Outlier removal, also known as outlier detection or outlier analysis, is a process of identifying and removing extreme values that are significantly different from the majority of the data. These values, also known as outliers, can have a significant impact on the results of a statistical model, and can sometimes even lead to incorrect conclusions.

There are several reasons why outlier removal is performed in a model:

  1. Outliers can distort the overall distribution of the data and affect the statistical measures, such as the mean and standard deviation. This can lead to inaccurate conclusions and predictions.
  2. Outliers can have a disproportionate influence on the model’s performance, especially in regression models. For example, a single outlier with a large value may significantly alter the slope of the regression line, leading to a model that does not accurately capture the relationship between the predictor and response variables.
  3. Outliers can be caused by errors in data collection or data entry, and removing them can help ensure that the model is based on accurate and reliable data.
  4. In some cases, the presence of outliers may indicate the need for a different model or a different approach to modeling the data.

It’s important to note that outlier removal should be done carefully, as it can also remove important information from the data. Before removing any outliers, it’s important to thoroughly understand the data and carefully consider the potential consequences of removing them.

Outlier Removal Techniques for a Linear Regression Model in R

There are several different techniques that can be used to identify and remove outliers from a dataset before fitting a linear regression model.
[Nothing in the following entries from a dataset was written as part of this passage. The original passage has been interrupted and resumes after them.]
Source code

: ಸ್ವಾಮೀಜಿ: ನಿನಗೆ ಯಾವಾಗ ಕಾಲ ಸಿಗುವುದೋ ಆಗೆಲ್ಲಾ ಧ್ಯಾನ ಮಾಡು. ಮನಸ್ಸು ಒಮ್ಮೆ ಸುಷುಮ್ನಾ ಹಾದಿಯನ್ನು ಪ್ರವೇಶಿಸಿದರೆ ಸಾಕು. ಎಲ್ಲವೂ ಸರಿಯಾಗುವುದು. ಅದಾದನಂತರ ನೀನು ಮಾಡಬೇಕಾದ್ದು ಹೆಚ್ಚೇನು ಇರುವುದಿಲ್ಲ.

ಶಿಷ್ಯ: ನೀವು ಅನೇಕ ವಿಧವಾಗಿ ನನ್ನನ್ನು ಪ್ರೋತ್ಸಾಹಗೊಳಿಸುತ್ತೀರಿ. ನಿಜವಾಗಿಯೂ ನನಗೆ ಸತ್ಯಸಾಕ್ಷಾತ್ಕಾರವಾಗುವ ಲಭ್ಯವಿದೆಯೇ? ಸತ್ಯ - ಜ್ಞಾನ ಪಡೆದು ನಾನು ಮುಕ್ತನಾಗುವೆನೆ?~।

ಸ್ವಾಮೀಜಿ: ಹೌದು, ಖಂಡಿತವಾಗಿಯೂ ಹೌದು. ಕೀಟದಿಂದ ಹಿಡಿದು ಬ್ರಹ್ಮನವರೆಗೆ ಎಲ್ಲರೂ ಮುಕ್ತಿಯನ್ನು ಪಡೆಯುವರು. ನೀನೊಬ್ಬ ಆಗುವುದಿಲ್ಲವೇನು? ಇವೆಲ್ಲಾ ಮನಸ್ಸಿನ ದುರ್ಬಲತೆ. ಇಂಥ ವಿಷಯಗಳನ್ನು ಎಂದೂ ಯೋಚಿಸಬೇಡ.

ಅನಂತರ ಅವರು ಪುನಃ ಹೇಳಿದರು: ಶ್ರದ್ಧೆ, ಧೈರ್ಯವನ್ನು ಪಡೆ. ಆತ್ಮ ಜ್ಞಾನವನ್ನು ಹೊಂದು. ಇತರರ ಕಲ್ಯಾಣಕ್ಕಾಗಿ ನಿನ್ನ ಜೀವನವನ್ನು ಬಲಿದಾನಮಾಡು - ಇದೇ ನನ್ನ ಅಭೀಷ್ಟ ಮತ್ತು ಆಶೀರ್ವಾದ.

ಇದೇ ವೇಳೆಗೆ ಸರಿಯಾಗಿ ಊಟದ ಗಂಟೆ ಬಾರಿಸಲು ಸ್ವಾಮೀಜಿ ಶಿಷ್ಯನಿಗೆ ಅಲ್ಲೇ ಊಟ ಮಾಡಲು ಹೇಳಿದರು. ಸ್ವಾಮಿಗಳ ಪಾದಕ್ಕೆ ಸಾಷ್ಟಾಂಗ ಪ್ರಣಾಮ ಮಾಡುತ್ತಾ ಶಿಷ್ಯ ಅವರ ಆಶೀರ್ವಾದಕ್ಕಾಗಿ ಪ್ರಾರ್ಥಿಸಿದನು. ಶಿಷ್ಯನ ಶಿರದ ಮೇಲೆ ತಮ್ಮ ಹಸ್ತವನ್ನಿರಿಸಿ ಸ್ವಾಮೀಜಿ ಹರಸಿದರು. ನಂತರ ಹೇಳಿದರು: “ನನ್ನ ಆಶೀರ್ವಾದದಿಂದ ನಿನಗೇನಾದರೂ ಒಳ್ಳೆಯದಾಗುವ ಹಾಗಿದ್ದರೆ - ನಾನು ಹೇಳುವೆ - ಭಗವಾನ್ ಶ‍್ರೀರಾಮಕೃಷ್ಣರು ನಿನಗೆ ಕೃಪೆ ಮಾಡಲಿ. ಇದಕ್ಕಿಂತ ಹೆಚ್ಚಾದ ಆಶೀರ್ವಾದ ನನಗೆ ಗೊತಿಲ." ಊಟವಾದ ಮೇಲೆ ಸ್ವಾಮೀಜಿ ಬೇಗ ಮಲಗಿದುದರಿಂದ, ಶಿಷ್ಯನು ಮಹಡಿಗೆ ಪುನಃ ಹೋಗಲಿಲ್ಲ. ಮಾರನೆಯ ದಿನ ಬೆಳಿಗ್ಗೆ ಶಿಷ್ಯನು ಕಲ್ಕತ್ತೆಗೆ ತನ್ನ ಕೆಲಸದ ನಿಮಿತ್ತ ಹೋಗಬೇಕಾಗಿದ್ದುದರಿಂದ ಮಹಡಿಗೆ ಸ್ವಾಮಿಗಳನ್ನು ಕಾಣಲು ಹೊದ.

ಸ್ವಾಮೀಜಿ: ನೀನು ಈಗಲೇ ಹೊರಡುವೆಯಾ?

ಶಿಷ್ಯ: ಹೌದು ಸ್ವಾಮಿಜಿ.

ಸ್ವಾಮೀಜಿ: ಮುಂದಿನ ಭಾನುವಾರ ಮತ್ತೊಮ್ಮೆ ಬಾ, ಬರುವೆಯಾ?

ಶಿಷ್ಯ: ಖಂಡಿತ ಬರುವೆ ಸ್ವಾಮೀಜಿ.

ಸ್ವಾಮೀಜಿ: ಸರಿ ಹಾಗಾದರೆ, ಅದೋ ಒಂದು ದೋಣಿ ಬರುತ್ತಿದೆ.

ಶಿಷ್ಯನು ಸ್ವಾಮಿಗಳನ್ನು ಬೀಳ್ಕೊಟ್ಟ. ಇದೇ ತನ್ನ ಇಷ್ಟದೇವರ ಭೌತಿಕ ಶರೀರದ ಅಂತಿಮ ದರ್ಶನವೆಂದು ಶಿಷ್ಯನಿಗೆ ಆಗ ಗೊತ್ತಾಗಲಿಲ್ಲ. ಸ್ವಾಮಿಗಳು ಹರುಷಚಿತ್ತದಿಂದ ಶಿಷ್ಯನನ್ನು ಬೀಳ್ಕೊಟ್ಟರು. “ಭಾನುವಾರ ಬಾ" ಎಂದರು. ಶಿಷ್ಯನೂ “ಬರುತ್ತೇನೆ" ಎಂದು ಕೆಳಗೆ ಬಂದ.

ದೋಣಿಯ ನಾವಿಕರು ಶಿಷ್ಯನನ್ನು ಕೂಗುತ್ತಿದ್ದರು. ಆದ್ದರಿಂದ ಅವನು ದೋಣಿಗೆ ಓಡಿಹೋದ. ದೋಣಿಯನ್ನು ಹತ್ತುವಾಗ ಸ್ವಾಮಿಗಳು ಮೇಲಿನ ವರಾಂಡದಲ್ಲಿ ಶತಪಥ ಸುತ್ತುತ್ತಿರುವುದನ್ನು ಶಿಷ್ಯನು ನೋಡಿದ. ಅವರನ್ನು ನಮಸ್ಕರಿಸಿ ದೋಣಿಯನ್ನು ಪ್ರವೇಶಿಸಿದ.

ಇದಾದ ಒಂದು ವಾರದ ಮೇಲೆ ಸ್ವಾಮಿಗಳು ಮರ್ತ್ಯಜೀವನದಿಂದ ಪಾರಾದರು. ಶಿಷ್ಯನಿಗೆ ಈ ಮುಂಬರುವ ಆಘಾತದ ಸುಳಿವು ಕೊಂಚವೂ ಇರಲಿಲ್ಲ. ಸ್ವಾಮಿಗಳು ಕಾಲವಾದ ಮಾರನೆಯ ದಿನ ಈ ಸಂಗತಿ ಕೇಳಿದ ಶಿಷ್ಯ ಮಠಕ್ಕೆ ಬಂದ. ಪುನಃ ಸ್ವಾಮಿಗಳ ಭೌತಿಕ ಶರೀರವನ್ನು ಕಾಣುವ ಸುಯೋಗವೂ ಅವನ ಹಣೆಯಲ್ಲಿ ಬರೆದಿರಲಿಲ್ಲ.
Some of the most common outlier removal techniques include the following:

  • Standardized Residuals
  • Cook’s distance
  • DF Beta
  • boxplots
  • hatvalues

Standardized residuals: This method involves calculating the standardized residuals for each observation in the fitted regression model, and identifying the observations with the largest standardized residuals as potential outliers. To implement this method in R, you can use the cooks.distance() function from the car package to calculate the standardized residuals, and then use the which() function to identify the observations with the largest standardized residuals.
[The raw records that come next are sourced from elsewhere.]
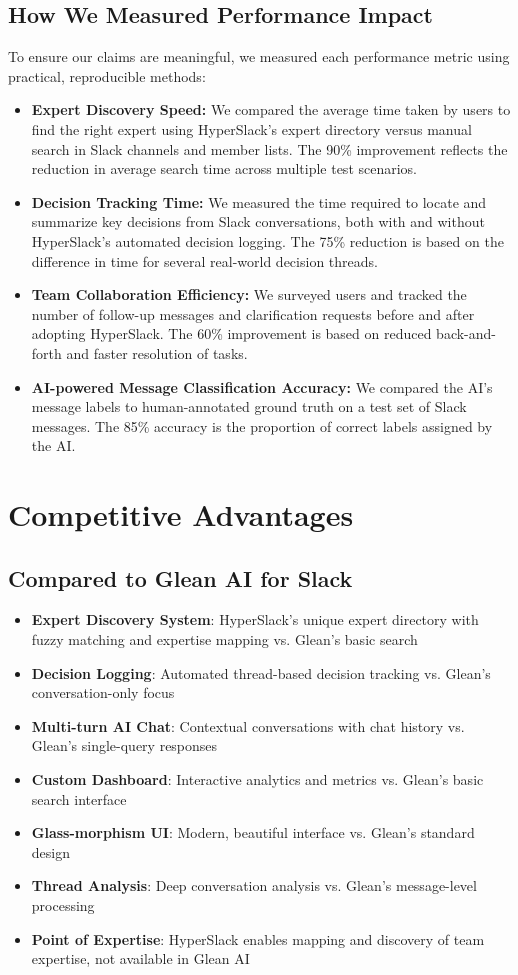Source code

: \documentclass[12pt,a4paper]{article}
\begin{document}
\subsection*{How We Measured Performance Impact}
To ensure our claims are meaningful, we measured each performance metric using practical, reproducible methods:
\begin{itemize}
    \item \textbf{Expert Discovery Speed:} We compared the average time taken by users to find the right expert using HyperSlack's expert directory versus manual search in Slack channels and member lists. The 90\% improvement reflects the reduction in average search time across multiple test scenarios.
    \item \textbf{Decision Tracking Time:} We measured the time required to locate and summarize key decisions from Slack conversations, both with and without HyperSlack's automated decision logging. The 75\% reduction is based on the difference in time for several real-world decision threads.
    \item \textbf{Team Collaboration Efficiency:} We surveyed users and tracked the number of follow-up messages and clarification requests before and after adopting HyperSlack. The 60\% improvement is based on reduced back-and-forth and faster resolution of tasks.
    \item \textbf{AI-powered Message Classification Accuracy:} We compared the AI's message labels to human-annotated ground truth on a test set of Slack messages. The 85\% accuracy is the proportion of correct labels assigned by the AI.
\end{itemize}

\section{Competitive Advantages}
\subsection{Compared to Glean AI for Slack}
\begin{itemize}
    \item \textbf{Expert Discovery System}: HyperSlack's unique expert directory with fuzzy matching and expertise mapping vs. Glean's basic search
    \item \textbf{Decision Logging}: Automated thread-based decision tracking vs. Glean's conversation-only focus
    \item \textbf{Multi-turn AI Chat}: Contextual conversations with chat history vs. Glean's single-query responses
    \item \textbf{Custom Dashboard}: Interactive analytics and metrics vs. Glean's basic search interface
    \item \textbf{Glass-morphism UI}: Modern, beautiful interface vs. Glean's standard design
    \item \textbf{Thread Analysis}: Deep conversation analysis vs. Glean's message-level processing
    \item \textbf{Point of Expertise}: HyperSlack enables mapping and discovery of team expertise, not available in Glean AI
\end{itemize}
\end{document}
# fit the linear regression model
worldbankdata.lm <- lm(S&P ~ CRUDE_PETRO + LEAD + CRUDE_BRENT + CRUDE_DUBAI + CRUDE_WTI + COAL_AUS + COAL_SAFRICA + NGAS_US + NGAS_EUR + NGAS_JP + ALUMINUM + IRON_ORE + COPPER + Tin + NICKEL + Zinc + GOLD + PLATINUM + SILVER, data=d4)

summary(worldbankdata.lm)

# calculate the standardized residuals
std_residuals <- cooks.distance(worldbankdata.lm)

library(olsrr)
ols_plot_resid_stand(worldbankdata.lm)


# identify the observations with the largest standardized residuals
outliers <- which(std_residuals > 2 * sd(std_residuals))
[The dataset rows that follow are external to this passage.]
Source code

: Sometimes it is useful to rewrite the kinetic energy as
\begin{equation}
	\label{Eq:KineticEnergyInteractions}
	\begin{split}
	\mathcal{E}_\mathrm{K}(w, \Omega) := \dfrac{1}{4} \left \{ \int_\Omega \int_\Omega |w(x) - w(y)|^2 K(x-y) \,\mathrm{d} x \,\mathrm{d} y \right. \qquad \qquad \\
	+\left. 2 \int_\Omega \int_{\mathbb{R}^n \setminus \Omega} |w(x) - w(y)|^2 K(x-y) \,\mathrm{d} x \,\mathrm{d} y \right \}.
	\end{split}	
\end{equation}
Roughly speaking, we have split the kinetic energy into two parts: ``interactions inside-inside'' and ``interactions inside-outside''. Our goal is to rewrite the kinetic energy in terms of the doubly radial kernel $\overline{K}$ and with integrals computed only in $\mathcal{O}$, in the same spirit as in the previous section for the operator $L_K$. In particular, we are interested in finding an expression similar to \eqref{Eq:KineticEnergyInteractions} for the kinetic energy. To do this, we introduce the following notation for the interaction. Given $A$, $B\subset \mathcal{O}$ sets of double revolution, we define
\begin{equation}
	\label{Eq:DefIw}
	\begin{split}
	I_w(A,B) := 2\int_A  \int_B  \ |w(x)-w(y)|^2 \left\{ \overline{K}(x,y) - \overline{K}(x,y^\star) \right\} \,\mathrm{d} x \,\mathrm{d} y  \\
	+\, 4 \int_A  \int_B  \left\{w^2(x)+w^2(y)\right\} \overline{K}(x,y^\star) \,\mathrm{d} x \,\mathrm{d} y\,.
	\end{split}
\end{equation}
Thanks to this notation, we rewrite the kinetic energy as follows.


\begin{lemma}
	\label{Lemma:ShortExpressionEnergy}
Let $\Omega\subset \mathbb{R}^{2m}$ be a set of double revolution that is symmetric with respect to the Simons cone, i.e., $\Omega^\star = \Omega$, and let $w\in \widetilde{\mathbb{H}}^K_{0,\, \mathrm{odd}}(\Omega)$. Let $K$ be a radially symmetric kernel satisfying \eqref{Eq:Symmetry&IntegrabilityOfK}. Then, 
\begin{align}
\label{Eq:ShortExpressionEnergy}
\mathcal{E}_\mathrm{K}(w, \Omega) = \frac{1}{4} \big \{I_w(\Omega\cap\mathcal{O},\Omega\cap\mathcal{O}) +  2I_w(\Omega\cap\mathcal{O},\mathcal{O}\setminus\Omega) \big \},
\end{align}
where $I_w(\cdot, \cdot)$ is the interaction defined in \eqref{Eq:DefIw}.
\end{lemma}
# remove the identified outliers from the dataset
d4_std_residual_greater2 <- d4[-outliers, ]

# Run the linear regression model again to see the results after outlier removal
worldbankdata.lm_std_residual_greater2 <- lm(S&P ~ CRUDE_PETRO + LEAD + CRUDE_BRENT + CRUDE_DUBAI + CRUDE_WTI + COAL_AUS + COAL_SAFRICA + NGAS_US + NGAS_EUR + NGAS_JP + ALUMINUM + IRON_ORE + COPPER + Tin + NICKEL + Zinc + GOLD + PLATINUM + SILVER, data=d4_std_residual_greater2)

summary(worldbankdata.lmd4_std_residual_greater2)


Cook’s distance: This method uses Cook’s distance, which is a measure of the influence of each observation on a fitted regression model. It is calculated as the sum of the squared differences between the predicted values of the response variable for the original model and the predicted values for the model after removing each observation. Observations with a large Cook’s distance are considered to be potential outliers, and can be removed from the dataset.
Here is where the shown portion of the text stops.